Dr Romy Gad el Rab is a Psychiatrist, researcher, and artist exploring our intimate entanglements with technology. Working in the NHS’s first centre for Internet Gaming Disorders, she combines clinical insight with interactive installation and performance to question digital addiction and the power structures behind networked systems. Her work has featured in programming at Tate, Somerset House, and Delfina Foundation, where she was a UK Associate for their 2025 thematic season, science_technology_society.
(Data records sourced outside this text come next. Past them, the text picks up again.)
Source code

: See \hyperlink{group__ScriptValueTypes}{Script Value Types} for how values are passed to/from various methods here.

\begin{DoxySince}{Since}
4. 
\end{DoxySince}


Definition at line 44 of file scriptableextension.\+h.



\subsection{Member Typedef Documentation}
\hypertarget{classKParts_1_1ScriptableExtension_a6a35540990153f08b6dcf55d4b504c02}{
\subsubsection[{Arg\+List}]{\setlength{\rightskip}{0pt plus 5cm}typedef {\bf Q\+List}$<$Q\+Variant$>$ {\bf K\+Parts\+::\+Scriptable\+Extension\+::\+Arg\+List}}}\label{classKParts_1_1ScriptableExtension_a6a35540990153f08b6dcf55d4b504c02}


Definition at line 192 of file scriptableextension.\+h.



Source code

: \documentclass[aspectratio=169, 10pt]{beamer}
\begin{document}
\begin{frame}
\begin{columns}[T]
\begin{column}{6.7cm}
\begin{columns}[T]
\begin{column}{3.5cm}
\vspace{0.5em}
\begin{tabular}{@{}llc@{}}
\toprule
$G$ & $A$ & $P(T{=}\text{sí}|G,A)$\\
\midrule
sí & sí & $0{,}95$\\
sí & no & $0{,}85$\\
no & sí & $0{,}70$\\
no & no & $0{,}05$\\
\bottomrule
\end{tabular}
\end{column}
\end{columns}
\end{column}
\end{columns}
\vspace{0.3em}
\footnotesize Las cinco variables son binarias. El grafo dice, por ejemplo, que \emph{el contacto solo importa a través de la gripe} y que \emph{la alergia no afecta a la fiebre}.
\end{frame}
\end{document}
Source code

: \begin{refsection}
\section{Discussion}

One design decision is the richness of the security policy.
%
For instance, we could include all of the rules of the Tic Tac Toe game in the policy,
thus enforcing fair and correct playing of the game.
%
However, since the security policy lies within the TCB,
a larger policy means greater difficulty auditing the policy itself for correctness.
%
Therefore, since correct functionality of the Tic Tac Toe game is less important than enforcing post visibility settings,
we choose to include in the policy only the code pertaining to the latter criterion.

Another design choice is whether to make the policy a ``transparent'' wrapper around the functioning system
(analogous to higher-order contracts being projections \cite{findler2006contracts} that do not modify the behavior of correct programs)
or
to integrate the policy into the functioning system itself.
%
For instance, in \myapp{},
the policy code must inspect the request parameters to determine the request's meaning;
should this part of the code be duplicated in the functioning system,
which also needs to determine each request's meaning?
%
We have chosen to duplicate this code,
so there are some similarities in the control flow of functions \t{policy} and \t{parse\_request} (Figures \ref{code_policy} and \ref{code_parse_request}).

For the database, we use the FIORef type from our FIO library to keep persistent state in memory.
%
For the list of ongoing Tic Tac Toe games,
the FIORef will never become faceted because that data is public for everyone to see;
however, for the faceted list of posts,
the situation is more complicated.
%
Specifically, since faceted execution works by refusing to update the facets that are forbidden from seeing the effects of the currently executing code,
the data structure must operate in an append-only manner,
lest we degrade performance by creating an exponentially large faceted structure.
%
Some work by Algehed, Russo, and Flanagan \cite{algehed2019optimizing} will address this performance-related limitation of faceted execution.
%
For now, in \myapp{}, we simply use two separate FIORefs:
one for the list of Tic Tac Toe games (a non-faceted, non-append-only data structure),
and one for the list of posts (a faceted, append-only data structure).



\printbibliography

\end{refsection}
A published academic and curator, she creates spaces where science, technology, and art meet through conversation, research, and making.

Dr Tony D. Sampson is a Reader in Digital Communication in the University of Essex’s Business School (EBS). His research spans two interconnected strands concerned with lived and felt experiences in both (a) the digital economy and (b) community engagement with culture, heritage and “natural” environments. Across both research strands, Tony examines how the tangible and intangible environments people inhabit evoke, shape, or suppress experience. His work investigates affective relations and their role in shaping how experiences are produced, understood, and transformed. This contributes to critical debates surrounding power, inclusion, and marginalisation in both virtual and physical contexts. In the digital context, Tony has published widely on digital communication, marketing, labour, virality, neuroculture, and user experience (UX). His publications include numerous monographs, edited volumes, and journal articles, such as: The Spam Book, co-edited with Jussi Parikka (Hampton Press, 2009), Virality: Contagion Theory in the Age of Networks (University of Minnesota Press, 2012), The Assemblage Brain: Sense Making in Neuroculture (University of Minnesota Press, 2017), Affect and Social Media, co-edited with Darren Ellis & Stephen Maddison (Rowman & Littlefield, 2018), A Sleepwalker’s Guide to Social Media (Polity, 2020). Tony’s forthcoming The Struggle for [User] Experience examines the cultural pervasiveness of experience design.